In a global debut at CES 2017, Honda has unveiled its Moto Riding Assist technology, which leverages Honda’s robotics technology to create a self-balancing motorcycle that greatly reduces the possibility of falling over while the motorcycle is at rest. Rather than relying on gyroscopes, which add a great deal of weight and alter the riding experience as announced by other companies, the Honda Moto Riding Assist incorporates technology originally developed for the company’s UNI-CUB personal mobility device.
Powered by an digital system, the technology disengages the handlebar from the front forks when the motorcycle is travelling at speeds below three miles-per-hour, allowing a computer to take control. The system can also sense leaning. When it does, it swings the wheel to either side to counteract any tipping.
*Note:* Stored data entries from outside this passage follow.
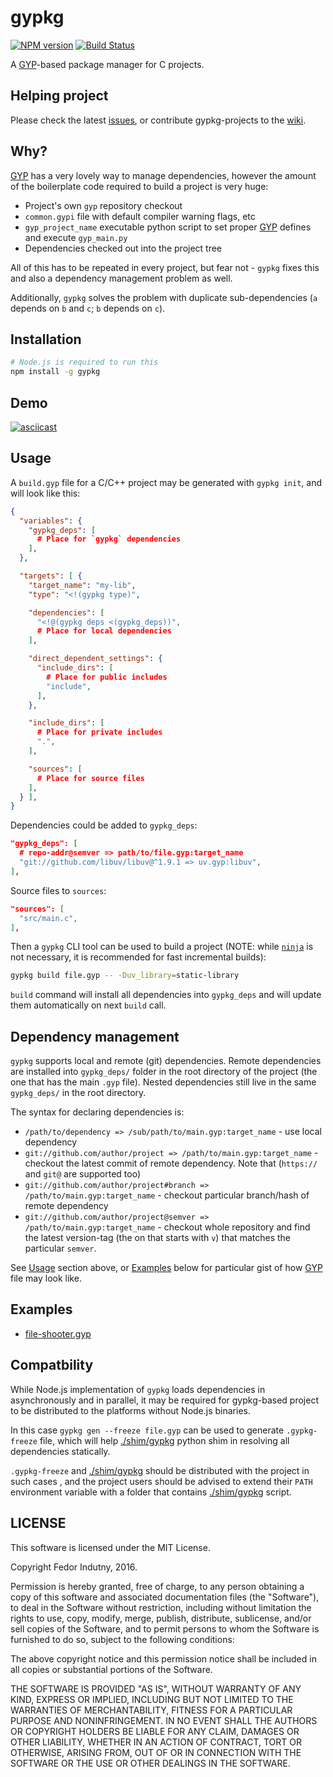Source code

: # gypkg
[![NPM version](https://badge.fury.io/js/gypkg.svg)](http://badge.fury.io/js/gypkg)
[![Build Status](https://secure.travis-ci.org/gypkg/gypkg.svg)](http://travis-ci.org/gypkg/gypkg)

A [GYP][0]-based package manager for C projects.

## Helping project

Please check the latest [issues][6], or contribute gypkg-projects to the
[wiki][7].

## Why?

[GYP][0] has a very lovely way to manage dependencies, however the amount of the
boilerplate code required to build a project is very huge:

* Project's own `gyp` repository checkout
* `common.gypi` file with default compiler warning flags, etc
* `gyp_project_name` executable python script to set proper [GYP][0] defines
  and execute `gyp_main.py`
* Dependencies checked out into the project tree

All of this has to be repeated in every project, but fear not - `gypkg` fixes
this and also a dependency management problem as well.

Additionally, `gypkg` solves the problem with duplicate sub-dependencies
(`a` depends on `b` and `c`; `b` depends on `c`).

## Installation

```bash
# Node.js is required to run this
npm install -g gypkg
```

## Demo

[![asciicast](https://asciinema.org/a/48171.png)](https://asciinema.org/a/48171)

## Usage

A `build.gyp` file for a C/C++ project may be generated with `gypkg init`, and
will look like this:
```json
{
  "variables": {
    "gypkg_deps": [
      # Place for `gypkg` dependencies
    ],
  },

  "targets": [ {
    "target_name": "my-lib",
    "type": "<!(gypkg type)",

    "dependencies": [
      "<!@(gypkg deps <(gypkg_deps))",
      # Place for local dependencies
    ],

    "direct_dependent_settings": {
      "include_dirs": [
        # Place for public includes
        "include",
      ],
    },

    "include_dirs": [
      # Place for private includes
      ".",
    ],

    "sources": [
      # Place for source files
    ],
  } ],
}
```

Dependencies could be added to `gypkg_deps`:
```json
"gypkg_deps": [
  # repo-addr@semver => path/to/file.gyp:target_name
  "git://github.com/libuv/libuv@^1.9.1 => uv.gyp:libuv",
],
```

Source files to `sources`:
```json
"sources": [
  "src/main.c",
],
```

Then a `gypkg` CLI tool can be used to build a project (NOTE: while [`ninja`][5]
is not necessary, it is recommended for fast incremental builds):

```bash
gypkg build file.gyp -- -Duv_library=static-library
```

`build` command will install all dependencies into `gypkg_deps` and will update
them automatically on next `build` call.

## Dependency management

`gypkg` supports local and remote (git) dependencies. Remote dependencies are
installed into `gypkg_deps/` folder in the root directory of the project (the
one that has the main `.gyp` file). Nested dependencies still live in the same
`gypkg_deps/` in the root directory.

The syntax for declaring dependencies is:

* `/path/to/dependency => /sub/path/to/main.gyp:target_name` - use local
  dependency
* `git://github.com/author/project => /path/to/main.gyp:target_name` -
  checkout the latest commit of remote dependency. Note that (`https://` and
  `git@` are supported too)
* `git://github.com/author/project#branch => /path/to/main.gyp:target_name` -
  checkout particular branch/hash of remote dependency
* `git://github.com/author/project@semver => /path/to/main.gyp:target_name` -
  checkout whole repository and find the latest version-tag (the on that starts
  with `v`) that matches the particular `semver`.

See [Usage][2] section above, or [Examples][3] below for particular gist of how
[GYP][0] file may look like.

## Examples

* [file-shooter.gyp][1]

## Compatbility

While Node.js implementation of `gypkg` loads dependencies in asynchronously and
in parallel, it may be required for gypkg-based project to be distributed to
the platforms without Node.js binaries.

In this case `gypkg gen --freeze file.gyp` can be used to generate
`.gypkg-freeze` file, which will help [./shim/gypkg][4] python shim in resolving
all dependencies statically.

`.gypkg-freeze` and [./shim/gypkg][4] should be distributed with the project in
such cases , and the project users should be advised to extend their `PATH`
environment variable with a folder that contains [./shim/gypkg][4] script.

## LICENSE

This software is licensed under the MIT License.

Copyright Fedor Indutny, 2016.

Permission is hereby granted, free of charge, to any person obtaining a
copy of this software and associated documentation files (the
"Software"), to deal in the Software without restriction, including
without limitation the rights to use, copy, modify, merge, publish,
distribute, sublicense, and/or sell copies of the Software, and to permit
persons to whom the Software is furnished to do so, subject to the
following conditions:

The above copyright notice and this permission notice shall be included
in all copies or substantial portions of the Software.

THE SOFTWARE IS PROVIDED "AS IS", WITHOUT WARRANTY OF ANY KIND, EXPRESS
OR IMPLIED, INCLUDING BUT NOT LIMITED TO THE WARRANTIES OF
MERCHANTABILITY, FITNESS FOR A PARTICULAR PURPOSE AND NONINFRINGEMENT. IN
NO EVENT SHALL THE AUTHORS OR COPYRIGHT HOLDERS BE LIABLE FOR ANY CLAIM,
DAMAGES OR OTHER LIABILITY, WHETHER IN AN ACTION OF CONTRACT, TORT OR
OTHERWISE, ARISING FROM, OUT OF OR IN CONNECTION WITH THE SOFTWARE OR THE
USE OR OTHER DEALINGS IN THE SOFTWARE.

[0]: https://gyp.gsrc.io/
[1]: https://github.com/indutny/file-shooter/blob/master/file-shooter.gyp
[2]: #usage
[3]: #examples
[4]: https://github.com/gypkg/gypkg/blob/master/bin/gypkg
[5]: https://ninja-build.org/
[6]: https://github.com/gypkg/gypkg/issues
[7]: https://github.com/gypkg/gypkg/wiki/projects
It also adjusts the angles of the front forks, lowering the bike’s centre of gravity to improve stability.
“This would be for those who want to relax a little bit and not stress out about falling over, if they’re older or a little shorter in stature or the bike is heavier,” explained Honda’s Lee Edmunds during a demonstration. “This takes away that anxiety.”
Although the motorcycle is still in the prototype stage, Honda says it has the potential to cut road deaths and improve riding experience.
This kind of technology was also introduced by BMW in their latest concept motorcycle, which has an inability to fall over – claiming to make “accidents a thing of the past”.